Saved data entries
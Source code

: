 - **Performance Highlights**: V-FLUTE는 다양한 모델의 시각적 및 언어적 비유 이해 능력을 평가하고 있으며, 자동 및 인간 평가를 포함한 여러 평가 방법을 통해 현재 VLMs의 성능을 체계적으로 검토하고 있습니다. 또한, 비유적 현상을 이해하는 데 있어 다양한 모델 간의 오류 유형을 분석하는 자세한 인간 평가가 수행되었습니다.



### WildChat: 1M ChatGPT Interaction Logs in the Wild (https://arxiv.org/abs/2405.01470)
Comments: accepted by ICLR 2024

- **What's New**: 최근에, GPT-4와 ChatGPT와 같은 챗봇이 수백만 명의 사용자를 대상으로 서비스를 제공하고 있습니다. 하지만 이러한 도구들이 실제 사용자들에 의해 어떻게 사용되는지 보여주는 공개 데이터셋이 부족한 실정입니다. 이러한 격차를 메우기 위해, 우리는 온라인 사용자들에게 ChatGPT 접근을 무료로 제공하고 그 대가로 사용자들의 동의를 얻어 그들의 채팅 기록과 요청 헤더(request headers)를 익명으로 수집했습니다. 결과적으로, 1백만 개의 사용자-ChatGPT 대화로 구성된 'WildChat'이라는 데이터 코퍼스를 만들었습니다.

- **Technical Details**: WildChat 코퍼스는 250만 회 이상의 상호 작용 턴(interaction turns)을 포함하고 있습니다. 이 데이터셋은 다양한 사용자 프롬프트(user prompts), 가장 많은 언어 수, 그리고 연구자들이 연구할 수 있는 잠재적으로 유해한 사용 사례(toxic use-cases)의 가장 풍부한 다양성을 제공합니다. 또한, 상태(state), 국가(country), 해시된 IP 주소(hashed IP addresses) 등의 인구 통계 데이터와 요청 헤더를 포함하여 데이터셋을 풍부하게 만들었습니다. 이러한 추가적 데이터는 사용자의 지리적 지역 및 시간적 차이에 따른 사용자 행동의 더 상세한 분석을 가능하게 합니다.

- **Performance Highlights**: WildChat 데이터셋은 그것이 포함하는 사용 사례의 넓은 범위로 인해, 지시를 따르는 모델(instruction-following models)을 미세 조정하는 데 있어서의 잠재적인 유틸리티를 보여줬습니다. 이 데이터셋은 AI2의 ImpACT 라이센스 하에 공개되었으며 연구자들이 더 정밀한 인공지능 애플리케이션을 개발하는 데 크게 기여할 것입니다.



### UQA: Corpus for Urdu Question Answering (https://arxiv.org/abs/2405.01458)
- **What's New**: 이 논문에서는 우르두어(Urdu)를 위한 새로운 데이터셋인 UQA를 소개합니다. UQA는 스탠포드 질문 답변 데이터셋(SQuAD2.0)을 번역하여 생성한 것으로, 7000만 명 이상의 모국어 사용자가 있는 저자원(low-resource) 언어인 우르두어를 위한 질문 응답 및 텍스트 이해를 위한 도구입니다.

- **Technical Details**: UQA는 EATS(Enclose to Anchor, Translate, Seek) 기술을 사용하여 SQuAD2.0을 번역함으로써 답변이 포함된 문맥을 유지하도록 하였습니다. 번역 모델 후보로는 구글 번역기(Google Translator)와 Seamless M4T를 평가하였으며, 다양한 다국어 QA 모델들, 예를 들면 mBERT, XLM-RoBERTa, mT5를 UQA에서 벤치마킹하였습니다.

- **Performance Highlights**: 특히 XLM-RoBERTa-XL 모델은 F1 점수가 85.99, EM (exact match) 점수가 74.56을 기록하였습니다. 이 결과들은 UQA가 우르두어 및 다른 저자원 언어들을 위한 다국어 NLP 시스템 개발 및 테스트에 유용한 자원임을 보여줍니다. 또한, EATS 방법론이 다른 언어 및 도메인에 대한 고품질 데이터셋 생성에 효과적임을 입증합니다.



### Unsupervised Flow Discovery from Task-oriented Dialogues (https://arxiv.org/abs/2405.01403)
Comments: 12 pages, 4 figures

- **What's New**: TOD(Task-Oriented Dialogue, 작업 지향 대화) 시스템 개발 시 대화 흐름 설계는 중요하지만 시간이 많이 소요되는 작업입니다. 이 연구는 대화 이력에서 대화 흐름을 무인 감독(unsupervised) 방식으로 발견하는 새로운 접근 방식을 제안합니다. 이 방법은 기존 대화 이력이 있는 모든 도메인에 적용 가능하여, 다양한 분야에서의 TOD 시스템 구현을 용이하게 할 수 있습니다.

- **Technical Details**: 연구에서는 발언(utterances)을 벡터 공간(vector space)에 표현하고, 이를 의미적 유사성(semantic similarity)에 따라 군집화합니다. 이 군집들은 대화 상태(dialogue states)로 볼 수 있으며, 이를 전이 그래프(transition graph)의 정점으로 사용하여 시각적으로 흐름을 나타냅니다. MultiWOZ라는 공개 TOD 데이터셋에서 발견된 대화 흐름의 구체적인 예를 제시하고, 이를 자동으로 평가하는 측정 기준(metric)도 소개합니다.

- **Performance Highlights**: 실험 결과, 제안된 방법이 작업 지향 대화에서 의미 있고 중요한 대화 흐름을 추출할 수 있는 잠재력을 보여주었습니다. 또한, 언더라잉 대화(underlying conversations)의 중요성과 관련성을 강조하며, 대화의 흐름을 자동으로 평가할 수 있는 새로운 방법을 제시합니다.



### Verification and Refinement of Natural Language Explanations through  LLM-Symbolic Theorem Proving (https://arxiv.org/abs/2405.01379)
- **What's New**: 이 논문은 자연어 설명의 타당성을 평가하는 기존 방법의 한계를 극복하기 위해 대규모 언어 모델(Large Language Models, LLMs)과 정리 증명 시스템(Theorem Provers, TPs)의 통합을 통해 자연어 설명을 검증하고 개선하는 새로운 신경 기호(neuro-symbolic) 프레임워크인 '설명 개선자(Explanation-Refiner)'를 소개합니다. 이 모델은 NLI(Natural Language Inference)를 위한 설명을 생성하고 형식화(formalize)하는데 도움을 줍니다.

**What is required:** Please say how many lines in the records contain the word "arxiv", and give only that number.

**Answer to this problem:** 4